John Vomit & The Leatherscabs was yet another "joke band" who — perhaps by pure accident — created some classic punk tunes. The "band" was formed at Stanford University and led by a regular of the school's humor magazine, The Stanford Chaparral. The man who would come to be called Mr. Vomit felt "punk rock" offered fertile ground for lampooning and an easy outlet for wise cracks. With no more than one practice under their belt, John Vomit & The Leatherscabs' first and possibly last gig was an opening act for a screening of The Rocky Horror Picture Show on campus. The band lovingly supplied the crowd with tomatoes and bananas before the show and so the audience pelted the unpracticed members as they cranked through the first number. If there were more gigs, no one seems to recall, but apparently the band felt they were ready all at once for the next step: their own 45.

label The Leatherscabs were a random hodge-podge of instrument players (we hesitate to say "musicians") to say the least: one guy who just happened to be overheard playing his guitar in the freshman dorm, another chap from a jazz-fusion outfit, and even a high school kid plucked off the streets of Berkeley to play some brief, inspired leads on their one and only 45. At least one of the Leatherscabs went around seeking "investors" whereby people who contributed a token amount of money ($1?) would later get first crack at a copy of the band's debut single. I can only imagine that "investors" weren't exactly lining up. "Punk Rock Star" and "I Suck" were recorded live to tape at KZSU, Stanford's student radio station. The Leatherscabs propped up the radio station's microphones (meant only for speaking, not recording music) in front of their amps and blasted away. No overdubs. One, possibly two takes, and it was time to press the tunes into wax. If that ain't punk rock, what is?

When the record was eventually pressed, it was run directly after a colored vinyl Moby Grape pressing. The result was that the first few copies of this already impossible-to-find disc are on purple vinyl!
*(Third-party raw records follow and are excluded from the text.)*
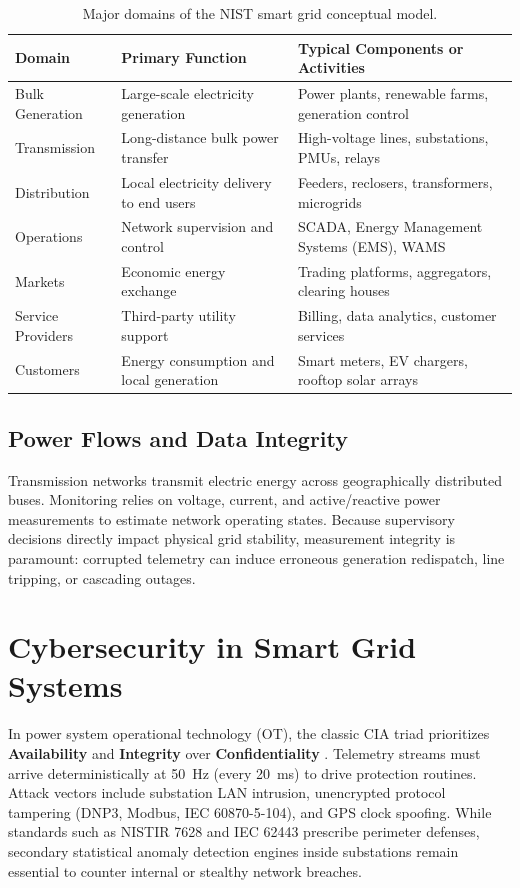 \documentclass[11pt,a4paper]{report}
\begin{document}
\begin{table}[htbp]
\centering
\caption{Major domains of the NIST smart grid conceptual model.}
\label{tab:smartgrid_domains}
\renewcommand{\arraystretch}{1.2}
\small
\begin{tabular}{|p{3.0cm}|p{5.0cm}|p{6.0cm}|}
\hline
\textbf{Domain} & \textbf{Primary Function} & \textbf{Typical Components or Activities} \\
\hline
Bulk Generation & Large-scale electricity generation & Power plants, renewable farms, generation control \\
\hline
Transmission & Long-distance bulk power transfer & High-voltage lines, substations, PMUs, relays \\
\hline
Distribution & Local electricity delivery to end users & Feeders, reclosers, transformers, microgrids \\
\hline
Operations & Network supervision and control & SCADA, Energy Management Systems (EMS), WAMS \\
\hline
Markets & Economic energy exchange & Trading platforms, aggregators, clearing houses \\
\hline
Service Providers & Third-party utility support & Billing, data analytics, customer services \\
\hline
Customers & Energy consumption and local generation & Smart meters, EV chargers, rooftop solar arrays \\
\hline
\end{tabular}
\end{table}

\subsection{Power Flows and Data Integrity}
Transmission networks transmit electric energy across geographically distributed buses. Monitoring
relies on voltage, current, and active/reactive power measurements to estimate network operating
states. Because supervisory decisions directly impact physical grid stability, measurement
integrity is paramount: corrupted telemetry can induce erroneous generation redispatch, line
tripping, or cascading outages.

\section{Cybersecurity in Smart Grid Systems}
In power system operational technology (OT), the classic CIA triad prioritizes \textbf{Availability}
and \textbf{Integrity} over \textbf{Confidentiality} \cite{nist80082}. Telemetry streams must arrive
deterministically at 50~Hz (every 20~ms) to drive protection routines. Attack vectors include
substation LAN intrusion, unencrypted protocol tampering (DNP3, Modbus, IEC 60870-5-104), and
GPS clock spoofing. While standards such as NISTIR 7628 \cite{nist7628,nist7628r1} and IEC 62443
prescribe perimeter defenses, secondary statistical anomaly detection engines inside substations
remain essential to counter internal or stealthy network breaches.
\end{document}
A collecting dream or nightmare depending on if you have it or not which — unless you're a band member — the answer is undoubtedly "not". A full ten years after our first contact, Urea Vile expressed admiration for my continued interest and reassured me that, if nothing else, the executors of his estate would sell me the record.

John Vomit & The Leatherscabs is yet another punk record where the sleeve proves to be very elusive which is a cryin' shame as it pictures the band atop a mucky mound of refuse at the city dump. I contacted the Stanford Chaparral circa 1995 seeking out copies only to find that a couple of boxes of 45's had been chucked a few years before! The band couldn't have picked a more appropriate exclamation for the picture sleeve: "Picked Off The Litter!"

And in one of the more interesting Leatherscabs "Where Are They Now" tidbits, David Henry Hwang (a/k/a "Maggot Wong") earned himself the 1988 Tony Award for Best Play of the Year for M. Butterfly!